Mudcat Café message #967156 The Mudcat Café TM
Thread #54636   Message #967156
Posted By: The Shambles
16-Jun-03 - 03:44 PM
Thread Name: Sign a E Petition to 10 Downing St PELs
Subject: RE: Sign a E Petition to 10 Downing St PELs
The following from Hamish Birchall

Please circulate

Today's petition presentation to 10 Downing Street went well, but the press stayed away this time, in spite of our best efforts to engage their interest. The lack of a celebrity performer may have been a factor. There is no question, however, that the 110,000 signatures, and the coalition of performers' organisations and the music industry backing the MU campaign, has made a big impact behind the scenes with the Department for Culture, MPs and Peers.
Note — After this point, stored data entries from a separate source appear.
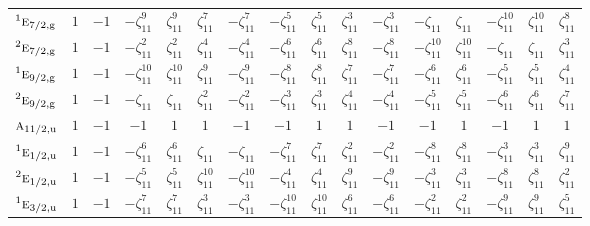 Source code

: \documentclass[10pt,a4paper]{article}
\numberwithin{equation}{section}
\newcommand{\irr}[1]{\text{\normalfont\scshape #1}}
\newcommand{\conjpair}[1]{{}^{#1}}
\newcommand{\ptag}[1]{\mathrm{#1}}
\newcommand{\rootunity}[1]{\zeta_{#1}}
\begin{document}
{\begin{longtable}{@{}lccccccccccccccc@{}}
$\conjpair{1}\irr{e}_{7/2,\ptag{g}}$ & $1$ & $-1$ & $-\rootunity{11}^{9}$ & $\rootunity{11}^{9}$ & $\rootunity{11}^{7}$ & $-\rootunity{11}^{7}$ & $-\rootunity{11}^{5}$ & $\rootunity{11}^{5}$ & $\rootunity{11}^{3}$ & $-\rootunity{11}^{3}$ & $-\rootunity{11}$ & $\rootunity{11}$ & $-\rootunity{11}^{10}$ & $\rootunity{11}^{10}$ & $\rootunity{11}^{8}$\\
$\conjpair{2}\irr{e}_{7/2,\ptag{g}}$ & $1$ & $-1$ & $-\rootunity{11}^{2}$ & $\rootunity{11}^{2}$ & $\rootunity{11}^{4}$ & $-\rootunity{11}^{4}$ & $-\rootunity{11}^{6}$ & $\rootunity{11}^{6}$ & $\rootunity{11}^{8}$ & $-\rootunity{11}^{8}$ & $-\rootunity{11}^{10}$ & $\rootunity{11}^{10}$ & $-\rootunity{11}$ & $\rootunity{11}$ & $\rootunity{11}^{3}$\\
$\conjpair{1}\irr{e}_{9/2,\ptag{g}}$ & $1$ & $-1$ & $-\rootunity{11}^{10}$ & $\rootunity{11}^{10}$ & $\rootunity{11}^{9}$ & $-\rootunity{11}^{9}$ & $-\rootunity{11}^{8}$ & $\rootunity{11}^{8}$ & $\rootunity{11}^{7}$ & $-\rootunity{11}^{7}$ & $-\rootunity{11}^{6}$ & $\rootunity{11}^{6}$ & $-\rootunity{11}^{5}$ & $\rootunity{11}^{5}$ & $\rootunity{11}^{4}$\\
$\conjpair{2}\irr{e}_{9/2,\ptag{g}}$ & $1$ & $-1$ & $-\rootunity{11}$ & $\rootunity{11}$ & $\rootunity{11}^{2}$ & $-\rootunity{11}^{2}$ & $-\rootunity{11}^{3}$ & $\rootunity{11}^{3}$ & $\rootunity{11}^{4}$ & $-\rootunity{11}^{4}$ & $-\rootunity{11}^{5}$ & $\rootunity{11}^{5}$ & $-\rootunity{11}^{6}$ & $\rootunity{11}^{6}$ & $\rootunity{11}^{7}$\\
$\irr{a}_{11/2,\ptag{u}}$ & $1$ & $-1$ & $-1$ & $1$ & $1$ & $-1$ & $-1$ & $1$ & $1$ & $-1$ & $-1$ & $1$ & $-1$ & $1$ & $1$\\
$\conjpair{1}\irr{e}_{1/2,\ptag{u}}$ & $1$ & $-1$ & $-\rootunity{11}^{6}$ & $\rootunity{11}^{6}$ & $\rootunity{11}$ & $-\rootunity{11}$ & $-\rootunity{11}^{7}$ & $\rootunity{11}^{7}$ & $\rootunity{11}^{2}$ & $-\rootunity{11}^{2}$ & $-\rootunity{11}^{8}$ & $\rootunity{11}^{8}$ & $-\rootunity{11}^{3}$ & $\rootunity{11}^{3}$ & $\rootunity{11}^{9}$\\
$\conjpair{2}\irr{e}_{1/2,\ptag{u}}$ & $1$ & $-1$ & $-\rootunity{11}^{5}$ & $\rootunity{11}^{5}$ & $\rootunity{11}^{10}$ & $-\rootunity{11}^{10}$ & $-\rootunity{11}^{4}$ & $\rootunity{11}^{4}$ & $\rootunity{11}^{9}$ & $-\rootunity{11}^{9}$ & $-\rootunity{11}^{3}$ & $\rootunity{11}^{3}$ & $-\rootunity{11}^{8}$ & $\rootunity{11}^{8}$ & $\rootunity{11}^{2}$\\
$\conjpair{1}\irr{e}_{3/2,\ptag{u}}$ & $1$ & $-1$ & $-\rootunity{11}^{7}$ & $\rootunity{11}^{7}$ & $\rootunity{11}^{3}$ & $-\rootunity{11}^{3}$ & $-\rootunity{11}^{10}$ & $\rootunity{11}^{10}$ & $\rootunity{11}^{6}$ & $-\rootunity{11}^{6}$ & $-\rootunity{11}^{2}$ & $\rootunity{11}^{2}$ & $-\rootunity{11}^{9}$ & $\rootunity{11}^{9}$ & $\rootunity{11}^{5}$\\

\end{longtable}}
\end{document}
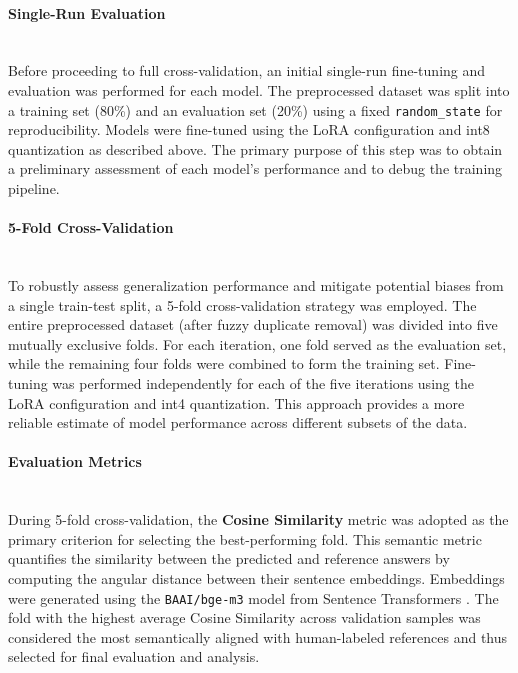 \documentclass[runningheads]{llncs}
\begin{document}
\paragraph{Single-Run Evaluation}\mbox{}\\
\label{sec:single_run_eval}Before proceeding to full cross-validation, an initial single-run fine-tuning and evaluation was performed for each model. The preprocessed dataset was split into a training set (80\%) and an evaluation set (20\%) using a fixed \texttt{random\_state} for reproducibility. Models were fine-tuned using the LoRA configuration and int8 quantization as described above. The primary purpose of this step was to obtain a preliminary assessment of each model's performance and to debug the training pipeline.

\paragraph{5-Fold Cross-Validation}\mbox{}\\
\label{sec:cross_validation_eval}To robustly assess generalization performance and mitigate potential biases from a single train-test split, a 5-fold cross-validation strategy was employed. The entire preprocessed dataset (after fuzzy duplicate removal) was divided into five mutually exclusive folds. For each iteration, one fold served as the evaluation set, while the remaining four folds were combined to form the training set. Fine-tuning was performed independently for each of the five iterations using the LoRA configuration and int4 quantization. This approach provides a more reliable estimate of model performance across different subsets of the data.

\paragraph{Evaluation Metrics}\mbox{}\\
During 5-fold cross-validation, the \textbf{Cosine Similarity} metric was adopted as the primary criterion for selecting the best-performing fold. This semantic metric quantifies the similarity between the predicted and reference answers by computing the angular distance between their sentence embeddings. Embeddings were generated using the \texttt{BAAI/bge-m3} model from Sentence Transformers \cite{b10}. The fold with the highest average Cosine Similarity across validation samples was considered the most semantically aligned with human-labeled references and thus selected for final evaluation and analysis.
\end{document}
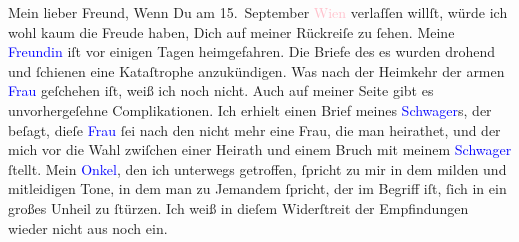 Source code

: \pstart\center{}Mein lieber Freund,\pend
\pstart
           Wenn Du am 15. September{ }\textcolor{pink}{Wien}{}\ledrightnote{\textcolor{pink}{Wien}} verlaſſen willſt, würde ich wohl kaum die
               Freude haben, Dich auf meiner Rückreiſe zu ſehen. Meine \textcolor{blue}{Freundin}{}\ledrightnote{{$\rightarrow$}\textcolor{blue}{Theodore Rottenberg}} iſt vor einigen Tagen
               heimgefahren. Die Briefe des \label{K_L03386-1v}\label{K_L03386-1h}es wurden drohend und ſchienen eine
               Kataſtrophe anzukündigen. Was nach der Heimkehr der armen \textcolor{blue}{Frau}{}\ledrightnote{{$\rightarrow$}\textcolor{blue}{Theodore Rottenberg}} geſchehen iſt, weiß ich noch nicht.
               Auch auf meiner Seite gibt es  unvorhergeſehne Complikationen. Ich erhielt einen Brief meines \textcolor{blue}{Schwager}{}\ledrightnote{{$\rightarrow$}\textcolor{blue}{Josef Rosengart}}s, der beſagt, dieſe
                  \textcolor{blue}{Frau}{}\ledrightnote{{$\rightarrow$}\textcolor{blue}{Theodore Rottenberg}} ſei nach den \label{K_L03386-2v}\label{K_L03386-2h} nicht mehr eine Frau, die man
               heirathet, und der mich vor die Wahl zwiſchen einer Heirath und einem Bruch mit
               meinem \textcolor{blue}{Schwager}{}\ledrightnote{{$\rightarrow$}\textcolor{blue}{Josef Rosengart}} ſtellt. Mein
                  \textcolor{blue}{Onkel}{}\ledrightnote{{$\rightarrow$}\textcolor{blue}{Fedor Mamroth}}, den ich unterwegs
               getroffen, ſpricht zu mir in dem milden und mitleidigen Tone, in dem man zu Jemandem ſpricht, der im
               Begriff iſt, ſich in ein großes Unheil zu ſtürzen. Ich weiß in dieſem {\pb}Widerſtreit der Empfindungen wieder nicht aus noch
               ein.\pend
Pressure on the Government is also being maintained by the Joint Committee on Human Rights (JCHR). Their latest Report, published on 13 June, is scathing. The exemption for places of public religious worship remains a potential discrimination (against people doing the same thing in premises used for secular purposes), but the Report also concludes that the Bill might

'...leave a patchwork of different licensing requirements without a coherent rationale, calling in question the existence of a pressing social need for the restriction on freedom of expression through a licensing regime for public entertainment, and so undermining the Government's claim that such a licensing regime is a justifiable interference with the right to freedom of expression under ECHR Article 10.2'.
[JCHR, 'Scrutiny of Bills: Further Progress Report, Twelfth Report of Session 2002-03, HL Paper 119, HC 765, p17, para 3.4]

This is strong stuff, and it will be raised by MPs in this evening's Commons debate of the Bill (although it is unlikely that anything other than Government amendments will be accepted).
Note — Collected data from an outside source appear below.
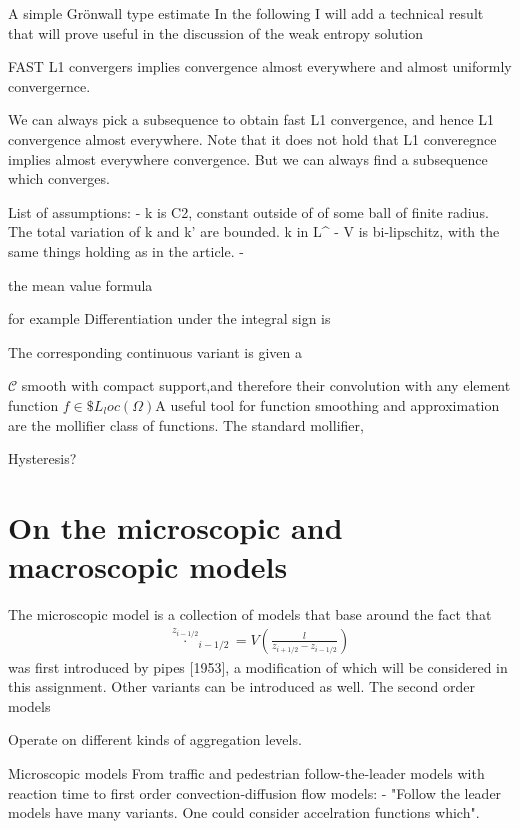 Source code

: \begin{}
\begin{lemma}{A simple Grönwall type estimate}
In the following I will add a technical result that will prove useful in the discussion of the weak entropy solution

FAST L1 convergers implies convergence almost everywhere and almost uniformly convergernce. 

\begin{}

We can always pick a subsequence to obtain fast L1 convergence, and hence L1 convergence almost everywhere. 
Note that it does not hold that L1 converegnce implies almost everywhere convergence. But we can always find a subsequence which converges. 

List of assumptions: 
- k is C2, constant outside of of some ball of finite radius. The total variation of k and k' are bounded. k in L^\infty 
- V is bi-lipschitz, with the same things holding as in the article. 
- 


the mean value formula 

for example
Differentiation under the integral sign is 

The corresponding continuous variant is given a





$\mathscr{C}$
smooth with compact support,and therefore their convolution with any element function $f \in \$L_loc(\Omega)$A useful tool for function smoothing and approximation are the mollifier class of functions. The standard mollifier, 


Hysteresis?

\section{On the microscopic and macroscopic models}



The microscopic model is a collection of models that base around the fact that
\begin{align}
    \overset{z_{i-1/2}}{\cdot}_{i-1/2} = V\left(\frac{l}{z_{i+1/2} - z_{i-1/2}}\right)
\end{align}
was first introduced by pipes [1953], a modification of which will be considered in this assignment. Other variants can be introduced as well. The second order models 

Operate on different kinds of aggregation levels. 

Microscopic models 
From traffic and pedestrian follow-the-leader models with reaction time to first order convection-diffusion flow models:  - "Follow the leader models have many variants. One could consider accelration functions which". 


\end{}
\end{lemma}
\end{}
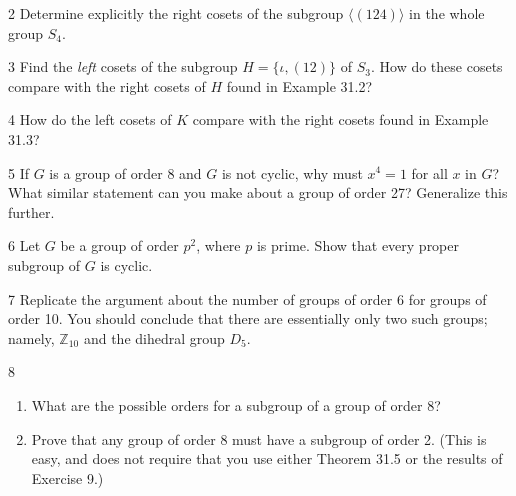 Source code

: \begin{problem}{2}
    Determine explicitly the right cosets of the subgroup $\langle (124) \rangle$ in the
    whole group $S_4$.
\end{problem}
\unsolved

\begin{problem}{3}
    Find the \emph{left} cosets of the subgroup $H = \{\iota, (12)\}$ of $S_3$. How do these
    cosets compare with the right cosets of $H$ found in Example 31.2?
\end{problem}
\unsolved

\begin{problem}{4}
    How do the left cosets of $K$ compare with the right cosets found in Example 31.3?
\end{problem}
\unsolved

\begin{problem}{5}
    If $G$ is a group of order 8 and $G$ is not cyclic, why must $x^4 = 1$ for all $x$ in
    $G$? What similar statement can you make about a group of order 27? Generalize this
    further.
\end{problem}
\unsolved

\begin{problem}{6}
    Let $G$ be a group of order $p^2$, where $p$ is prime. Show that every proper subgroup
    of $G$ is cyclic.
\end{problem}
\unsolved

\begin{problem}{7}
    Replicate the argument about the number of groups of order 6 for groups of order 10.
    You should conclude that there are essentially only two such groups; namely,
    $\mathbb{Z}_{10}$ and the dihedral group $D_5$.
\end{problem}
\unsolved

\begin{problem}{8}
    \begin{enumerate}
        \item[(a)] What are the possible orders for a subgroup of a group of order 8?
        \item[(b)] Prove that any group of order 8 must have a subgroup of order 2. (This
        is easy, and does not require that you use either Theorem 31.5 or the results of
        Exercise 9.)
    \end{enumerate}
\end{problem}
\unsolved

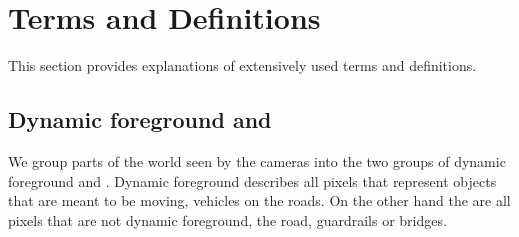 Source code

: 
\section{Terms and Definitions}
This section provides explanations of extensively used terms and definitions. 

\subsection{Dynamic foreground and \Sc{}}
\label{sec:dynamic_foreground_static_scene}
We group parts of the world seen by the cameras into the two groups of dynamic foreground and \Sc{}.
Dynamic foreground describes all pixels that represent objects that are meant to be moving, \eg{} vehicles on the roads.
On the other hand the \Sc{} are all pixels that are not dynamic foreground, \eg{} the road, guardrails or bridges.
However, the petition and the JCHR Report has been on the agenda earlier today during behind the scenes discussions between Culture Secretary Tessa Jowell and key Opposition Peers.

The discussions are a sign that the Government recognises they are in difficulty. This could be good news, but I do not want to raise hopes prematurely. A last round of letters to Peers may yet be required.
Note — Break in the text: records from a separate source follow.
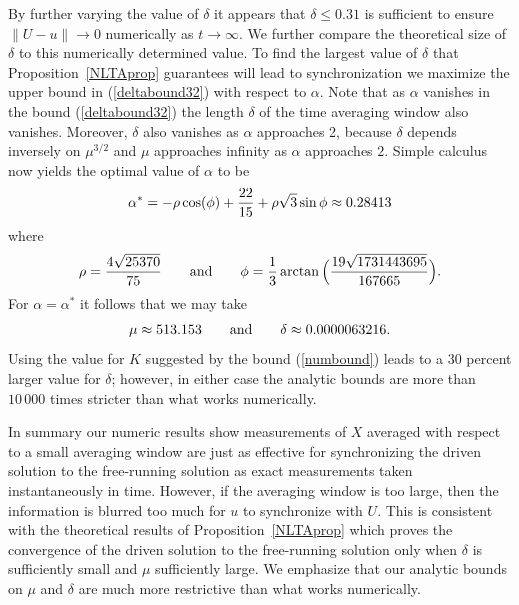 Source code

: \documentclass[master,tocprelim,12pt]{unrthesis}
\theoremstyle{definition}
\def\wwords#1{\qquad\hbox{#1}\qquad}
\numberwithin{equation}{chapter}
\begin{document}
\begin{manuscript}
By further varying the value of $\delta$ it appears that
$\delta\le 0.31$ is sufficient to ensure
$\|U-u\|\to 0$ numerically as $t\to\infty$.
We further compare the theoretical size of $\delta$ to 
this numerically determined value.
To find the largest value of $\delta$ that Proposition~\ref{NLTAprop} 
guarantees will lead to synchronization
we maximize the upper bound in 
(\ref{deltabound32}) with respect to $\alpha$.
Note that as $\alpha$ vanishes in the bound (\ref{deltabound32}) 
the length $\delta$ of the time averaging window also 
vanishes.  Moreover, $\delta$ also vanishes as 
$\alpha$ approaches 2,
because $\delta$ depends inversely on $\mu^{3/2}$ and
$\mu$ approaches infinity as $\alpha$ approaches $2$.
Simple
calculus now yields the optimal value of $\alpha$ to be
$$
  \alpha^*=-\rho\cos(\phi)+{22\over 15}+\rho\sqrt3\sin\phi
      \approx 0.28413
$$
where
$$
  \rho={4\sqrt{25370}\over 75}
\wwords{and}
  \phi={1\over 3}\arctan\Big({19\sqrt{1731443695}\over167665}\Big).
$$
For $\alpha=\alpha^*$ it follows that we may take
$$
  \mu\approx 513.153\wwords{and}\delta\approx 0.0000063216.
$$
Using the value for $K$ suggested by the bound 
(\ref{numbound}) leads to a 30 percent larger value for $\delta$;
however, in either case the analytic bounds are more than $10\,000$
times stricter than what works numerically.

In summary our numeric results show
measurements of $X$ averaged with respect to a small
averaging window are just as effective for synchronizing the
driven solution to the free-running solution as exact
measurements taken instantaneously in time.  However, if
the averaging window is too large, then the information is
blurred too much for $u$ to synchronize with $U$.
This is consistent with the theoretical results of
Proposition~\ref{NLTAprop} which proves the
convergence of the driven solution to the free-running
solution only when $\delta$ is sufficiently small and $\mu$
sufficiently large.
We emphasize that our analytic bounds on $\mu$ and $\delta$
are much more restrictive than what works numerically.


\end{manuscript}
\end{document}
When the Bill goes back to the Lords on Thursday (19th), Opposition Peers could delay the Bill by refusing to accept Commons changes to the first round of House of Lords amendments - unless the Government can agree some compromise behind the scenes.

What further letters to Peers might say depends to a great extend this evening's debate in the Commons. Even though the Government should have no difficulty getting the Bill through in the Commons tonight, Ministers may give clues as to the nature of any further concession being considered. As soon as I have had a chance to read the Hansard record tomorrow I will circulate another note.